Самый знаменитый пример в теории игр – дилемма заключенного, простая «игра» с двумя участниками, отбрасывающая как очевидные, так и неожиданные тени на многие различные ситуации, существующие в современном мире. Вот ее простое описание387. Вас и еще одного человека арестовали (оговоримся, по сфабрикованному обвинению), и вы ожидаете суда. Прокурор предлагает каждому из вас по отдельности одинаковую сделку: если вы оба отказываетесь от показаний, не признавая вины и не обвиняя другого, то оба отделаетесь небольшим сроком (у государственного обвинителя нет неопровержимых доказательств); если вы признаетесь и обвините другого, тогда как он продолжит упорствовать, то вас освободят, а он угодит в тюрьму на всю жизнь; если вы оба сознаетесь и обвините друг друга, то получите большие, но не невообразимые сроки. Разумеется, если вы продолжите упорствовать, а другой человек сознается, то вас ждет пожизненное заключение, а его – свобода. Как поступить?

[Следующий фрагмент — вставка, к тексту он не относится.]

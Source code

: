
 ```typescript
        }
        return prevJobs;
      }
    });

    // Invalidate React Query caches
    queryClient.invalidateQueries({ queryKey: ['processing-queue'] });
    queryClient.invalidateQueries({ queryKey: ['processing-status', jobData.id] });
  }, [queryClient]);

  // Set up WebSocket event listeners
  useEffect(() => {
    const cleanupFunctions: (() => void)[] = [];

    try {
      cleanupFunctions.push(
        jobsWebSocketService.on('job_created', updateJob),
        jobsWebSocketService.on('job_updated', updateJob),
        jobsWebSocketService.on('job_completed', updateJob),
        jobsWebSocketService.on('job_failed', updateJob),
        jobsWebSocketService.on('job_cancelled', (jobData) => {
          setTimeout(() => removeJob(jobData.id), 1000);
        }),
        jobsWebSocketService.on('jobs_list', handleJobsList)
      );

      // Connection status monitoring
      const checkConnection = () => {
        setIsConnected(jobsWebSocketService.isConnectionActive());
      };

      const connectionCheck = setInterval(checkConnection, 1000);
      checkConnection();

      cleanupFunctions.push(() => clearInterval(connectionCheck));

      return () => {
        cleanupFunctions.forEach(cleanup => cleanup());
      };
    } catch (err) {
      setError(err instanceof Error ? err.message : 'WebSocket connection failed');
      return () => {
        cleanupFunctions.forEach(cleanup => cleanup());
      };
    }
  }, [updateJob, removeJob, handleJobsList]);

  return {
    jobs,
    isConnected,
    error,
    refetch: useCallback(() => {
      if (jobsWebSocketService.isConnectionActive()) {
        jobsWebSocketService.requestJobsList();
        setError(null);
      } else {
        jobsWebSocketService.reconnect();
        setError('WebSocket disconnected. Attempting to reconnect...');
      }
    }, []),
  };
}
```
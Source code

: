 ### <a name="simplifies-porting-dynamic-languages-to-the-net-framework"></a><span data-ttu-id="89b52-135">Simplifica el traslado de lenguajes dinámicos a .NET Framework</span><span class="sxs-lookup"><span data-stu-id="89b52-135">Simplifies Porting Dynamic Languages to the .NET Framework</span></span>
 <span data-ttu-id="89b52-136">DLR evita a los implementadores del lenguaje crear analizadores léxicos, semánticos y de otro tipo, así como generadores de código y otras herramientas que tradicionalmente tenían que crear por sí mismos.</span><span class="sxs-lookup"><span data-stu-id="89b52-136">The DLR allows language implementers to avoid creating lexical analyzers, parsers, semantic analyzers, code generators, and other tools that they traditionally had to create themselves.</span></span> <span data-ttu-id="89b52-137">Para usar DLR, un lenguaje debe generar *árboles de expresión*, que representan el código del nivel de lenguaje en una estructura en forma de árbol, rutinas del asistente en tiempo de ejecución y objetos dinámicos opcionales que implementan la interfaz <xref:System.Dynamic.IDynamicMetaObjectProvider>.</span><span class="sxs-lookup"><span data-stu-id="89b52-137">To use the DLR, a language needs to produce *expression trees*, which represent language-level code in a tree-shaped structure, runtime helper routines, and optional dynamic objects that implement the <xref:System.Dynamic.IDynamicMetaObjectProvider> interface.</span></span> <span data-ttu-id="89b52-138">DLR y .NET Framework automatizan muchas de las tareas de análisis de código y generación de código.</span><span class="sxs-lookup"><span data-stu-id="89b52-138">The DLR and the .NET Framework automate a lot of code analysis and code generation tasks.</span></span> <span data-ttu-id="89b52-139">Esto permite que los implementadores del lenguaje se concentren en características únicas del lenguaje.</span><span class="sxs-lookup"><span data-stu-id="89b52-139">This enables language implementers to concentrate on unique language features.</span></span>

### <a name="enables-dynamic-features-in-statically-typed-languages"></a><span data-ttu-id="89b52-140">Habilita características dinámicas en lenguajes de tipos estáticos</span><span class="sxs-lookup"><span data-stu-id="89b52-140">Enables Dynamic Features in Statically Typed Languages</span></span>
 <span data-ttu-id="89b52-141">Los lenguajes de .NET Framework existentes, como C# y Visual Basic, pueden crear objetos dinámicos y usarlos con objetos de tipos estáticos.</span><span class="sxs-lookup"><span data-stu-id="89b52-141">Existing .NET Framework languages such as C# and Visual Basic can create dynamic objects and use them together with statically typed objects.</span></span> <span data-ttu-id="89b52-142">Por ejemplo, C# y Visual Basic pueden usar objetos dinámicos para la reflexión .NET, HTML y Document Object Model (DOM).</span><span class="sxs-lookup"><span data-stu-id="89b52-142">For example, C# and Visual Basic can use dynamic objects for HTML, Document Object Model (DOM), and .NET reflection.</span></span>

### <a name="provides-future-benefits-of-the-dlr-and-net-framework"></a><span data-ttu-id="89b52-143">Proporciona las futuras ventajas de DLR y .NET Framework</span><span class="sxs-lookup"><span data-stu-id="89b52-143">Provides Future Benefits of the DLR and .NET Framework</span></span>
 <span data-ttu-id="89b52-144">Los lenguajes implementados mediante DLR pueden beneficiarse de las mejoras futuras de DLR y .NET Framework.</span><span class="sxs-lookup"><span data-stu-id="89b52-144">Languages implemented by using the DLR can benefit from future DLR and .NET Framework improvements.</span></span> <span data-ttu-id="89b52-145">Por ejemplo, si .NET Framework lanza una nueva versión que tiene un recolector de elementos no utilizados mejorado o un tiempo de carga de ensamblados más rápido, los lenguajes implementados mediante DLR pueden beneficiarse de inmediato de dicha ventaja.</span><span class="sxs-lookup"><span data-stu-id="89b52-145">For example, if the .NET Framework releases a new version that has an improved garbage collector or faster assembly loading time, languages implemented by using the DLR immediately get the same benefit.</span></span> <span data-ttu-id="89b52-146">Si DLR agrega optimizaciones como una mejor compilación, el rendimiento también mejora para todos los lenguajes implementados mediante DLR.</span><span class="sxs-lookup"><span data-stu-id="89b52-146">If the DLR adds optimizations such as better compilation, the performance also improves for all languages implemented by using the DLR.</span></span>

Если вы оба продолжите сопротивляться прокурору и откажетесь от показаний, то вас ждет гораздо более приятный исход, чем в случае обоюдного признания, так не стоит ли просто пообещать друг другу не сдаваться? (Обычно при обсуждении дилеммы заключенного такой вариант развития событий называют сотрудничеством.) Пообещать можно, но не покажется ли каждому из вас соблазнительной идея предать (поступите вы в соответствии с ней или нет): ведь тогда вы будете свободны, а доверчивый неудачник – увы – попадет в беду. Поскольку игра симметрична, то другой, конечно, тоже столкнется с этим соблазном – предать, превратив в доверчивого неудачника вас. Рискнете ли вы быть приговоренным к пожизненному заключению, положившись на чужое слово? Вероятно, разумнее было бы предать, как думаете? Так вы точно избежите самого худшего варианта и, может быть, даже окажетесь на свободе. Разумеется, ваш подельник тоже додумается до такой замечательной идеи и, вероятно, перестрахуется и тоже предаст – так что вам обязательно нужно предать, чтобы спастись, если вы, конечно, не святой и не готовы провести остаток жизни в тюрьме, чтобы спасти обманщика! – и так вы оба получите большие (хотя и не пожизненные) сроки. Если бы вы только смогли преодолеть эти мысли и начать сотрудничать!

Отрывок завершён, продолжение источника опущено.